There is a fruitful way of thinking about the algebra $\mathbb{C}[M_{n,m}]^{{O_n}\times O_m}$ that originates from the $(GL_n, GL_m)$-duality. Namely,

$$ \mathbb{C}[M_{n,m}]=\bigoplus_{\lambda}V_n^{\lambda}\otimes V_m^{\lambda}, $$

where the sum is over all partitions $\lambda$ with at most $\min(n,m)$ parts and $V_n^\lambda$ is the polynomial representation of $GL_n$ with highest weight $\lambda=(\lambda_1,\lambda_2,\ldots)$ with zeros appended at the end to make it length $n,$ and similarly for $m.$ Now, since $O_n$ is a spherical subgroup of $GL_n$, the space of $O_n$-invariants $V_n^{\lambda}$ is at most one-dimensional; it is non-zero precisely when $\lambda$ is even (i.e. all parts are even). A good source for these results is Roger Howe's Schur Lectures.

It follows that as a vector space,

$$ \mathbb{C}[M_{n,m}]^{O_n\times O_m}=\bigoplus_{\lambda}(V_n^{\lambda})^{O_n}\otimes (V_m^{\lambda})^{O_m}, $$

and now the sum is over even partitions with the same restriction as before, and every summand is one-dimensional and is spanned by an explicitly described polynomial on $M_{n,m}$. Using standard techniques (described in the Schur lectures), this description can be amplified to yield the algebra structure as well. Namely, the algebra is graded by an affine semigroup of rank $\min(n,m)$ and is freely generated by explicit elements in degrees $2k$ for $1\leq k\leq \min(n,m).$ With a bit of extra work, one can also handle the more general case of $SO_n\times SO_m$ invariants.

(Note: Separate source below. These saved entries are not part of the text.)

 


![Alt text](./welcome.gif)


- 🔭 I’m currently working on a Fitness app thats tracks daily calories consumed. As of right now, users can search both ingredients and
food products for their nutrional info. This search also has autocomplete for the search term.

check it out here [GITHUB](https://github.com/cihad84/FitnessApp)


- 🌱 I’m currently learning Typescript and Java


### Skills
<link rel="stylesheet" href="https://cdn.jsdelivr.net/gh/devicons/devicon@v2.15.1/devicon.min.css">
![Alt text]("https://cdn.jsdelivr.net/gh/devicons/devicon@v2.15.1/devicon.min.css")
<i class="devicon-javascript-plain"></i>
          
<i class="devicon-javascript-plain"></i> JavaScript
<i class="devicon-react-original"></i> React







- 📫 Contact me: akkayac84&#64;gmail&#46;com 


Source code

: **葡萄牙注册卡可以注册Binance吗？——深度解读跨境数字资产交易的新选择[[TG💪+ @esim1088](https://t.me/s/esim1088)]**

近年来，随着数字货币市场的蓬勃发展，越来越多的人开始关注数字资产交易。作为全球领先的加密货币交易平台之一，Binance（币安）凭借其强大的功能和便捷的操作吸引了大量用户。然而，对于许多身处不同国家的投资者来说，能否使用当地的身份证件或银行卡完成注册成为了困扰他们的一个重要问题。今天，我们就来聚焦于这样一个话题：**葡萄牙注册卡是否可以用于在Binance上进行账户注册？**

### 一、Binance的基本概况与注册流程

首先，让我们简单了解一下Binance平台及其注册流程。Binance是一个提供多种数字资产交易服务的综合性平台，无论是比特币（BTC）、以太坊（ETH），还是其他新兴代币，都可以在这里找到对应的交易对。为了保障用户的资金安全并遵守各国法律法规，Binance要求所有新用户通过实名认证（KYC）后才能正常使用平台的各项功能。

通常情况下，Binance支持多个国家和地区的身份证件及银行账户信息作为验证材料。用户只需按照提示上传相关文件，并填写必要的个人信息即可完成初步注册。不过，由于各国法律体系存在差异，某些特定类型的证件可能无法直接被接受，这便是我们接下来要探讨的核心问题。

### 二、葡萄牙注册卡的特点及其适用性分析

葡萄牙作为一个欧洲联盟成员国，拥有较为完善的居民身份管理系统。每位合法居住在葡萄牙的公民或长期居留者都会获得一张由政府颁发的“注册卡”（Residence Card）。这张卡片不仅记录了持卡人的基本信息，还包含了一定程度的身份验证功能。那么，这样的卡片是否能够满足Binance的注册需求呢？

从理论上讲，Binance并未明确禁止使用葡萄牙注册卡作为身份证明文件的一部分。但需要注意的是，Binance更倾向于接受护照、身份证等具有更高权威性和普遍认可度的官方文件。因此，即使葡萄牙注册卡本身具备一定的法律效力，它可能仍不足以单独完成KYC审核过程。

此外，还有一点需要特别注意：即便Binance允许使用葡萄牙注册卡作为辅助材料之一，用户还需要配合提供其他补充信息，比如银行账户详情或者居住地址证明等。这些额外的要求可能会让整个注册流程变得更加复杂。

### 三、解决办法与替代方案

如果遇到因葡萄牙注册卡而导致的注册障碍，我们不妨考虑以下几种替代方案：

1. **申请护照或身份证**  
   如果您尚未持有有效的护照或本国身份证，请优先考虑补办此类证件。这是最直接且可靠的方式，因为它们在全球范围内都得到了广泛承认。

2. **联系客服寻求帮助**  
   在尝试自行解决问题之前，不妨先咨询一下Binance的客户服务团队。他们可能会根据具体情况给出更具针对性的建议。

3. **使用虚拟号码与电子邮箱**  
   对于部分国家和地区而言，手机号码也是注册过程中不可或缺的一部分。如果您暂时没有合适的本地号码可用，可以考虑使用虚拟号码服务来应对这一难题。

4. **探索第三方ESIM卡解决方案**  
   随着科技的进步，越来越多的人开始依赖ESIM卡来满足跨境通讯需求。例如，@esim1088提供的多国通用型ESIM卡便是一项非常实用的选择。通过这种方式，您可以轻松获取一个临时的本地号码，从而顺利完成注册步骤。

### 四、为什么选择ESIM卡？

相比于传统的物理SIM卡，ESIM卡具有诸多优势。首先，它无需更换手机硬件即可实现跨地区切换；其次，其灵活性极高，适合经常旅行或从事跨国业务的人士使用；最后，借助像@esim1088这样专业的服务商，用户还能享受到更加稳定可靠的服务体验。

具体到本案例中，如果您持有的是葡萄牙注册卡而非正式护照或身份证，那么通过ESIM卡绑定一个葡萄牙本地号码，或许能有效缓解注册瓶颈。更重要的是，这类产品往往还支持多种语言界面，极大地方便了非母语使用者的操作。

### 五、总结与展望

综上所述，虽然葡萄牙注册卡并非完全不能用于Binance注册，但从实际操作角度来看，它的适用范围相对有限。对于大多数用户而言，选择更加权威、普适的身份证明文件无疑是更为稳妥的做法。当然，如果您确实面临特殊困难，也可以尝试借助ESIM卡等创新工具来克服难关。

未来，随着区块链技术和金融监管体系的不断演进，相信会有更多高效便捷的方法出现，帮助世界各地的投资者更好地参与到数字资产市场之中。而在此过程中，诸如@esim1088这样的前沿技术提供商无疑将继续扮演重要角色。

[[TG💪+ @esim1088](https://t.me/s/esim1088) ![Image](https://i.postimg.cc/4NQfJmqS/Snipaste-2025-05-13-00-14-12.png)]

Let me connect this description of the invariants with Abdelmalek's description following the path that Neil originally had in mind. Assume for concreteness that $n\geq m.$ The First Fundamental Theorem for $O_n$ in geometric form states that the map

$$ q:M_{n,m}\to Sym_{m,m} \qquad X\mapsto X^{T}X $$ is the geometric quotient, i.e. it is $O_n$-invariant and gives rise to the isomorphism

$$ \mathbb{C}[M_{n,m}]^{O_n}\simeq \mathbb{C}[Sym_{m,m}]. $$

(The restriction $n\geq m$ assures that the image of $q$, which consists of symmetric matrices of rank at most $\min(n,m),$ is all of $Sym_{m,m}.$)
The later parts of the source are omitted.